Comment aider les métiers à valider des données et les qualifier en continu alors qu’eux même n’ont pas le temps ou ne trouvent pas forcément les bons experts (quid de la formation en interne) ?

On ne peut pas parler de qualité des données sans parler des métiers. Ce sont eux qui savent ce qui est juste, ce qui a du sens. Mais ils n’ont ni le temps ni les outils pour valider les données à la main. C’est là qu’interviennent les plateformes no-code / low-code comme Dataiku ou Tellery. Elles permettent à un utilisateur métier de définir ses propres règles (“le chiffre d’affaires ne peut pas être négatif”, “le champ adresse ne doit pas être vide”) sans écrire une ligne de code. On y ajoute des alertes automatiques sur Slack ou Teams pour les anomalies, et des tableaux de bord de qualité intégrés.
Concernant la formation, elle doit être concrète. Pas une session de deux heures sur le RGPD, mais des ateliers pratiques : nettoyer un jeu de données, annoter des documents, comprendre les biais d’un modèle. Chez un assureur, on a formé les souscripteurs à annoter 10 % de leurs données chaque mois via une interface simple. Résultat : +25 % de précision sur les modèles de tarification.

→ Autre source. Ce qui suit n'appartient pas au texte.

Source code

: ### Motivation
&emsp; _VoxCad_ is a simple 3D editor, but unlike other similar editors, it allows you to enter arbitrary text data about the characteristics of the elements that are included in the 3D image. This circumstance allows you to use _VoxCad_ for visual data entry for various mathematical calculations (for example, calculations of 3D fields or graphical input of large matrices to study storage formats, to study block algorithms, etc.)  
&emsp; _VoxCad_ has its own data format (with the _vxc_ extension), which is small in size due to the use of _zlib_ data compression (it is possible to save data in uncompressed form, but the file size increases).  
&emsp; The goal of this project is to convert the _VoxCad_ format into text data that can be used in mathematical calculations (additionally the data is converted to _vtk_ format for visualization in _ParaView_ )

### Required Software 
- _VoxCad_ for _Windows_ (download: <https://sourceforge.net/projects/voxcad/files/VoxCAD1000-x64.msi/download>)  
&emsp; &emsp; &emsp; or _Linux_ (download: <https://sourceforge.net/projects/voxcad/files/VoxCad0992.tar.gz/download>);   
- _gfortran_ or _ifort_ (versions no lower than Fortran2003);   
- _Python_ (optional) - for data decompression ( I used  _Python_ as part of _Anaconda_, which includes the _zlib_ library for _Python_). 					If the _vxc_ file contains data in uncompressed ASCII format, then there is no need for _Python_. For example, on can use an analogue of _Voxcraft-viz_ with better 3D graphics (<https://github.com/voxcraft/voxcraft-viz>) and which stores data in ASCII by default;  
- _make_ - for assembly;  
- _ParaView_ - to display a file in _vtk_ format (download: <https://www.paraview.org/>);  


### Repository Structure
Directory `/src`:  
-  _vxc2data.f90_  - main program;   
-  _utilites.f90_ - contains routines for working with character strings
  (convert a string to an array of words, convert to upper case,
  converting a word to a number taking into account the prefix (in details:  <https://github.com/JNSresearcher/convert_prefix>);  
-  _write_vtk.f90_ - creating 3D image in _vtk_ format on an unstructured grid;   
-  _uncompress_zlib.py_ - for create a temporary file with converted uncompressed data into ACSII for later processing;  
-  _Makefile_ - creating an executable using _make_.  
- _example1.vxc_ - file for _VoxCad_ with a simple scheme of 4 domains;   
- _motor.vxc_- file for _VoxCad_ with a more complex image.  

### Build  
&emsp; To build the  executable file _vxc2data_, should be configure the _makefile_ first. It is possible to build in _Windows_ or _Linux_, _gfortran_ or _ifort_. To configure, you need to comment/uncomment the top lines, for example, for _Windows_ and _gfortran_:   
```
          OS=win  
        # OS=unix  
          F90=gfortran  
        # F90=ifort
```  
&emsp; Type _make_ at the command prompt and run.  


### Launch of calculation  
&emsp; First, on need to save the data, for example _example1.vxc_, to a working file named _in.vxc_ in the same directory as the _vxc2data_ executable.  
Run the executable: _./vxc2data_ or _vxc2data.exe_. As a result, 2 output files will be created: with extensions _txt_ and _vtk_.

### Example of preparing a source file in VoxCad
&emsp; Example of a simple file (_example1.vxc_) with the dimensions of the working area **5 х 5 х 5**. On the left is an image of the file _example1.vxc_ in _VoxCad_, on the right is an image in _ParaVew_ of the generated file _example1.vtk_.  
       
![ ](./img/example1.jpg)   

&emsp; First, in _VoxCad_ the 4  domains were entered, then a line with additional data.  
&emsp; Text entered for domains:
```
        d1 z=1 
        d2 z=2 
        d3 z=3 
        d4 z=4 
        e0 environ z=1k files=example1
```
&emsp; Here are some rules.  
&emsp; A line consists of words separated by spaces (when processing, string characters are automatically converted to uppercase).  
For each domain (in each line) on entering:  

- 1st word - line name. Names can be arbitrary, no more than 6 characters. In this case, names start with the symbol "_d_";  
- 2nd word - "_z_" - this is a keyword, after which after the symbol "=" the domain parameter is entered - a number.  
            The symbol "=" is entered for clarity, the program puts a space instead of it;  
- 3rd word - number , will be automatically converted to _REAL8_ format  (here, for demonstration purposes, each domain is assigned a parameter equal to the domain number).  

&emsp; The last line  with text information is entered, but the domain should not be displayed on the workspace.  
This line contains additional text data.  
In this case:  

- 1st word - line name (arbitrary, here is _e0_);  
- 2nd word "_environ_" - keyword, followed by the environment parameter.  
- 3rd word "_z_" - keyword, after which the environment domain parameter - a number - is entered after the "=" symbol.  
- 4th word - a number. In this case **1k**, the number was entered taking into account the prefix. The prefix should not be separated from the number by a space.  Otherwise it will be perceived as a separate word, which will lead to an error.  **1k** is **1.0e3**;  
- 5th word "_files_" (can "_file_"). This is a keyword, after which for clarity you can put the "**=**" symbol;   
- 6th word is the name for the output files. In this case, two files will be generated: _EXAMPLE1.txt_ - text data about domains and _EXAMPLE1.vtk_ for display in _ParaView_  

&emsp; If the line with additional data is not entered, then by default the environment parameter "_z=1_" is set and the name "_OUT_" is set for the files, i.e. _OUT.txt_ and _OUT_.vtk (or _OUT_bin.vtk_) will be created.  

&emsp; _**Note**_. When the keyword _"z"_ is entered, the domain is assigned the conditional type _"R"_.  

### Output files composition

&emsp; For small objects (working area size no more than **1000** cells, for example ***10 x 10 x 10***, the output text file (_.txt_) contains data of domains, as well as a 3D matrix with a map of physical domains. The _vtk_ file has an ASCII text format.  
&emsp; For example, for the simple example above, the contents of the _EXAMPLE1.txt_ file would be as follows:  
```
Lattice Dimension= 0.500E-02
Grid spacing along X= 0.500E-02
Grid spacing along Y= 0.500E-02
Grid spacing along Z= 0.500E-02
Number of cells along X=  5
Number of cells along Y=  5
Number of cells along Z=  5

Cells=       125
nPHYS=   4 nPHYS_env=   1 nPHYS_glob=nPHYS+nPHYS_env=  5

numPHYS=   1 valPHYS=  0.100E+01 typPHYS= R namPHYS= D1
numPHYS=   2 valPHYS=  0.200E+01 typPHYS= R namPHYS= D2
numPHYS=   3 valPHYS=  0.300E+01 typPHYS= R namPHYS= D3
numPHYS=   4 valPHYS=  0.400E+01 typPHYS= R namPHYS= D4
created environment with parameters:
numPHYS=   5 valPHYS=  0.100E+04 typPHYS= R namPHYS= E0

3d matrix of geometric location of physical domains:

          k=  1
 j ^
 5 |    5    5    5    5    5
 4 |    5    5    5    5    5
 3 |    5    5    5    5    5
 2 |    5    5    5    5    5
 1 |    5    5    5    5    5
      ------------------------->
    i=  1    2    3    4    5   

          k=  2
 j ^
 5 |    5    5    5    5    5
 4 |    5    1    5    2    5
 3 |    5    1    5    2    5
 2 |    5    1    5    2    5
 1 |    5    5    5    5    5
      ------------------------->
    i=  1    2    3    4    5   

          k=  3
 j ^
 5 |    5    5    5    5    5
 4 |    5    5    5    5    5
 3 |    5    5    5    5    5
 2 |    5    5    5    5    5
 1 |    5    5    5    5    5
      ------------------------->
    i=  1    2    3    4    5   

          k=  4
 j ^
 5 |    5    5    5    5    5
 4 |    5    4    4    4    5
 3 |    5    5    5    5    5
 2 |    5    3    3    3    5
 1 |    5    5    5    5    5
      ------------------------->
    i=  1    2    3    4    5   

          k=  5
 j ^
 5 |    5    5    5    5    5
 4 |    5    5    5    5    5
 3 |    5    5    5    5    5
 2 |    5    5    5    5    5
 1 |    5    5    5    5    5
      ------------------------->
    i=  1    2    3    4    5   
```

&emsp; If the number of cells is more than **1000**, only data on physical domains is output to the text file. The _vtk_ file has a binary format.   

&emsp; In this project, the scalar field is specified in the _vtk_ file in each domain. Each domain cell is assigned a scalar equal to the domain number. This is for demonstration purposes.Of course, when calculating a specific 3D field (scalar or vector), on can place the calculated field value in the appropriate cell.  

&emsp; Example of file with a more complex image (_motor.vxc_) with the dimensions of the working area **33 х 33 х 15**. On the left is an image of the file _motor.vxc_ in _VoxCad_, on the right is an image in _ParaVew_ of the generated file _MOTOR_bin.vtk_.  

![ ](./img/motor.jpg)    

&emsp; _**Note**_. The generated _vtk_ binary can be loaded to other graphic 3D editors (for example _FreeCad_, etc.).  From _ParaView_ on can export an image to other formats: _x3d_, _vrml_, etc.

Comment prendre en compte la réglementation en vigueur (RGPD et autres) dans la stratégie datas et IA ? Faut-il procéder à un audit approfondi du patrimoine existant de données ?

L’IA ne se construit pas sans cadre. Le RGPD, et demain l’AI Act, imposent une traçabilité complète des données, en particulier pour les systèmes à haut risque. Le point de départ, c’est l’audit data. Identifier les données sensibles, les biais potentiels, les traitements non conformes. Des outils comme OneTrust ou BigID facilitent cet inventaire, mais l’essentiel, encore une fois, reste organisationnel, c’est donc d’impliquer le DPO, le juridique et les équipes data dès la conception. Ensuite, il faut penser privacy by design avec la pseudonymisation, du chiffrement, du contrôle d’accès et une journalisation des accès. C’est un investissement, mais il rapporte. Un client a évité une amende de deux millions d’euros après avoir découvert, grâce à un audit, que ses données clients non anonymisées étaient utilisées dans un modèle de scoring.

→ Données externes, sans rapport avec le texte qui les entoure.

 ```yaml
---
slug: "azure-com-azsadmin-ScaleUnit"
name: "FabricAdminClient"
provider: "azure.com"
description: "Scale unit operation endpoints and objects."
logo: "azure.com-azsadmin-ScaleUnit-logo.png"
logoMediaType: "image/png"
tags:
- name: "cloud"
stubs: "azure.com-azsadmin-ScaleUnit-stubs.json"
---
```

Ce passage à l’échelle d’un projet IA (de type RAG ou moteurs de recherche sémantique) ne peut se faire que si l'infrastructure de stockage supportent des volumes importants tout en garantissant performances et sécurité et que si l’on utilise en interne des solutions de lakehouse ou de bases vectorielles comme Pinecone ou Weaviate. Qu’en pensez-vous, faut-il d’un outillage adapté ?

Passer d’un prototype IA à un système de production, c’est un changement d’échelle. Les projets RAG ou sémantiques ne peuvent tourner efficacement que si l’infrastructure suit, c’est-à-dire de disposer d’un stockage performant, d’une base vectorielle rapide et d’une sécurité intégrée. Les architectures lakehouse (Databricks, Snowflake…) sont aujourd’hui la norme : elles unifient data lake et data warehouse avec une gouvernance intégrée. Côté sémantique, les bases vectorielles (Pinecone, Weaviate, Qdrant) permettent de faire de la recherche contextuelle à grande échelle. Et pour les environnements sensibles, on adopte des architectures hybrides : cloud pour l’élasticité, on-premise pour les données critiques. L’outillage est un accélérateur, pas une fin en soi. Chez un industriel, nous avons réduit les coûts de 40 % en optimisant les index vectoriels et en adoptant une stratégie multi-cloud, Azure pour l’IA, AWS pour l’analytique.